# TASK ITEM:
Return the records that follow, matching each one exactly.
□ □ □ □ □ □ □
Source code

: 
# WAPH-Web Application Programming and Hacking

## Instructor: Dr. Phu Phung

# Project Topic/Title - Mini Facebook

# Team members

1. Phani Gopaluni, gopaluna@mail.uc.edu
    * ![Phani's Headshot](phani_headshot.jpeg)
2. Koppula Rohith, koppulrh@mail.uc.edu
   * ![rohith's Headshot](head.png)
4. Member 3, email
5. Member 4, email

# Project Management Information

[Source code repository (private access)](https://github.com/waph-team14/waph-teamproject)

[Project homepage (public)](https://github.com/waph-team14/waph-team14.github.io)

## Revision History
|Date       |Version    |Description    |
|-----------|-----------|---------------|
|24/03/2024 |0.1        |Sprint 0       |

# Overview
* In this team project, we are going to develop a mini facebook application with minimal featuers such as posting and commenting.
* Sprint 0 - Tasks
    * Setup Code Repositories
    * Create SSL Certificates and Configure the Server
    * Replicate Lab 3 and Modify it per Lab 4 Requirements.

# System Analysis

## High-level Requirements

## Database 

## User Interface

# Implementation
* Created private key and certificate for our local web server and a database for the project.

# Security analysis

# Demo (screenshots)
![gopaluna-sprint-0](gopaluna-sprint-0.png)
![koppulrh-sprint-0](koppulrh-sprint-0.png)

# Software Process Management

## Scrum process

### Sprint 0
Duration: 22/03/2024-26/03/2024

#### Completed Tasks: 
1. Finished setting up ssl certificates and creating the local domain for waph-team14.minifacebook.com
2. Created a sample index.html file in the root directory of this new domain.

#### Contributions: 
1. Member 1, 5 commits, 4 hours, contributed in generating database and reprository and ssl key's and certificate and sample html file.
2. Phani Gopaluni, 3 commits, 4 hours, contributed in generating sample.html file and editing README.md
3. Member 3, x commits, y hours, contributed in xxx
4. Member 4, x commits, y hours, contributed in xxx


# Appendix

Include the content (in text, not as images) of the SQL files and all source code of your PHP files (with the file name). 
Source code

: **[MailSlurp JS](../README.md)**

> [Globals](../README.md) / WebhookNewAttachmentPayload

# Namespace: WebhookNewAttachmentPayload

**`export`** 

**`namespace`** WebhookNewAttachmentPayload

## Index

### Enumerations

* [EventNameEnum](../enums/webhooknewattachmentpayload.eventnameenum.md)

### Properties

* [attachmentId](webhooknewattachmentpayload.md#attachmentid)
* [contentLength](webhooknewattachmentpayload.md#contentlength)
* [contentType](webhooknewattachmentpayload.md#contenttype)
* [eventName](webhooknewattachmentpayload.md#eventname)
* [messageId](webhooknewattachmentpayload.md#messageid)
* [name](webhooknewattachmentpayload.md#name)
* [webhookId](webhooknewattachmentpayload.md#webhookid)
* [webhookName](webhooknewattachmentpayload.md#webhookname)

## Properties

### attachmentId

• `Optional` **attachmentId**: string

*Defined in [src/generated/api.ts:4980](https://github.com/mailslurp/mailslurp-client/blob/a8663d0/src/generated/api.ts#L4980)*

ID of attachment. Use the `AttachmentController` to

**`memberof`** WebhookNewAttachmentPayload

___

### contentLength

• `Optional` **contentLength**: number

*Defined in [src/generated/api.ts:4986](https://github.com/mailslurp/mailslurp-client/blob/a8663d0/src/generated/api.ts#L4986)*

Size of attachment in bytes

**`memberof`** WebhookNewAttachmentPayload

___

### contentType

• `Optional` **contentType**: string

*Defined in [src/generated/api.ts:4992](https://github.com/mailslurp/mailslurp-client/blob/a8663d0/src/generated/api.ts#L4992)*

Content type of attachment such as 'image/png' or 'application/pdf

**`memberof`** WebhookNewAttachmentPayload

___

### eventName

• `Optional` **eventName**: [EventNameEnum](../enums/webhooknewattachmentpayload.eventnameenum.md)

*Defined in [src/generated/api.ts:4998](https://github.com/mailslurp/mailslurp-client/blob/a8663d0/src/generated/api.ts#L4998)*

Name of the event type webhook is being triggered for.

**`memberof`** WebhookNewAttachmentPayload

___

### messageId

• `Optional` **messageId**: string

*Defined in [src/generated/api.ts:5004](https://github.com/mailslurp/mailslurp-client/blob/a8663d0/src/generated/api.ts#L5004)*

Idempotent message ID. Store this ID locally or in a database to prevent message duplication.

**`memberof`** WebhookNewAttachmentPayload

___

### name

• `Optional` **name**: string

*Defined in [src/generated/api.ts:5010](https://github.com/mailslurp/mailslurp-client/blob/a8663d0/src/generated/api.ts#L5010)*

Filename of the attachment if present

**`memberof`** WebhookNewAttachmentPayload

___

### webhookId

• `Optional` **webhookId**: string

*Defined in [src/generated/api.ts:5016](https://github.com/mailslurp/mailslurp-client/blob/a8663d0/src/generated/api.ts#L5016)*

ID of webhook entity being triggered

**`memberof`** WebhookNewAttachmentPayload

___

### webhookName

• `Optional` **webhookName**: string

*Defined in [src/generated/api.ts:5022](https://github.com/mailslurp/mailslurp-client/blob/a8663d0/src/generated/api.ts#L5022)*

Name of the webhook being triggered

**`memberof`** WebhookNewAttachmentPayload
□ □ □ □ □ □ □
# ANSWER FOR THIS EXERCISE:
Source code

: 
# WAPH-Web Application Programming and Hacking

## Instructor: Dr. Phu Phung

# Project Topic/Title - Mini Facebook

# Team members

1. Phani Gopaluni, gopaluna@mail.uc.edu
    * ![Phani's Headshot](phani_headshot.jpeg)
2. Koppula Rohith, koppulrh@mail.uc.edu
   * ![rohith's Headshot](head.png)
4. Member 3, email
5. Member 4, email

# Project Management Information

[Source code repository (private access)](https://github.com/waph-team14/waph-teamproject)

[Project homepage (public)](https://github.com/waph-team14/waph-team14.github.io)

## Revision History
|Date       |Version    |Description    |
|-----------|-----------|---------------|
|24/03/2024 |0.1        |Sprint 0       |

# Overview
* In this team project, we are going to develop a mini facebook application with minimal featuers such as posting and commenting.
* Sprint 0 - Tasks
    * Setup Code Repositories
    * Create SSL Certificates and Configure the Server
    * Replicate Lab 3 and Modify it per Lab 4 Requirements.

# System Analysis

## High-level Requirements

## Database 

## User Interface

# Implementation
* Created private key and certificate for our local web server and a database for the project.

# Security analysis

# Demo (screenshots)
![gopaluna-sprint-0](gopaluna-sprint-0.png)
![koppulrh-sprint-0](koppulrh-sprint-0.png)

# Software Process Management

## Scrum process

### Sprint 0
Duration: 22/03/2024-26/03/2024

#### Completed Tasks: 
1. Finished setting up ssl certificates and creating the local domain for waph-team14.minifacebook.com
2. Created a sample index.html file in the root directory of this new domain.

#### Contributions: 
1. Member 1, 5 commits, 4 hours, contributed in generating database and reprository and ssl key's and certificate and sample html file.
2. Phani Gopaluni, 3 commits, 4 hours, contributed in generating sample.html file and editing README.md
3. Member 3, x commits, y hours, contributed in xxx
4. Member 4, x commits, y hours, contributed in xxx


# Appendix

Include the content (in text, not as images) of the SQL files and all source code of your PHP files (with the file name). 
Source code

: **[MailSlurp JS](../README.md)**

> [Globals](../README.md) / WebhookNewAttachmentPayload

# Namespace: WebhookNewAttachmentPayload

**`export`** 

**`namespace`** WebhookNewAttachmentPayload

## Index

### Enumerations

* [EventNameEnum](../enums/webhooknewattachmentpayload.eventnameenum.md)

### Properties

* [attachmentId](webhooknewattachmentpayload.md#attachmentid)
* [contentLength](webhooknewattachmentpayload.md#contentlength)
* [contentType](webhooknewattachmentpayload.md#contenttype)
* [eventName](webhooknewattachmentpayload.md#eventname)
* [messageId](webhooknewattachmentpayload.md#messageid)
* [name](webhooknewattachmentpayload.md#name)
* [webhookId](webhooknewattachmentpayload.md#webhookid)
* [webhookName](webhooknewattachmentpayload.md#webhookname)

## Properties

### attachmentId

• `Optional` **attachmentId**: string

*Defined in [src/generated/api.ts:4980](https://github.com/mailslurp/mailslurp-client/blob/a8663d0/src/generated/api.ts#L4980)*

ID of attachment. Use the `AttachmentController` to

**`memberof`** WebhookNewAttachmentPayload

___

### contentLength

• `Optional` **contentLength**: number

*Defined in [src/generated/api.ts:4986](https://github.com/mailslurp/mailslurp-client/blob/a8663d0/src/generated/api.ts#L4986)*

Size of attachment in bytes

**`memberof`** WebhookNewAttachmentPayload

___

### contentType

• `Optional` **contentType**: string

*Defined in [src/generated/api.ts:4992](https://github.com/mailslurp/mailslurp-client/blob/a8663d0/src/generated/api.ts#L4992)*

Content type of attachment such as 'image/png' or 'application/pdf

**`memberof`** WebhookNewAttachmentPayload

___

### eventName

• `Optional` **eventName**: [EventNameEnum](../enums/webhooknewattachmentpayload.eventnameenum.md)

*Defined in [src/generated/api.ts:4998](https://github.com/mailslurp/mailslurp-client/blob/a8663d0/src/generated/api.ts#L4998)*

Name of the event type webhook is being triggered for.

**`memberof`** WebhookNewAttachmentPayload

___

### messageId

• `Optional` **messageId**: string

*Defined in [src/generated/api.ts:5004](https://github.com/mailslurp/mailslurp-client/blob/a8663d0/src/generated/api.ts#L5004)*

Idempotent message ID. Store this ID locally or in a database to prevent message duplication.

**`memberof`** WebhookNewAttachmentPayload

___

### name

• `Optional` **name**: string

*Defined in [src/generated/api.ts:5010](https://github.com/mailslurp/mailslurp-client/blob/a8663d0/src/generated/api.ts#L5010)*

Filename of the attachment if present

**`memberof`** WebhookNewAttachmentPayload

___

### webhookId

• `Optional` **webhookId**: string

*Defined in [src/generated/api.ts:5016](https://github.com/mailslurp/mailslurp-client/blob/a8663d0/src/generated/api.ts#L5016)*

ID of webhook entity being triggered

**`memberof`** WebhookNewAttachmentPayload

___

### webhookName

• `Optional` **webhookName**: string

*Defined in [src/generated/api.ts:5022](https://github.com/mailslurp/mailslurp-client/blob/a8663d0/src/generated/api.ts#L5022)*

Name of the webhook being triggered

**`memberof`** WebhookNewAttachmentPayload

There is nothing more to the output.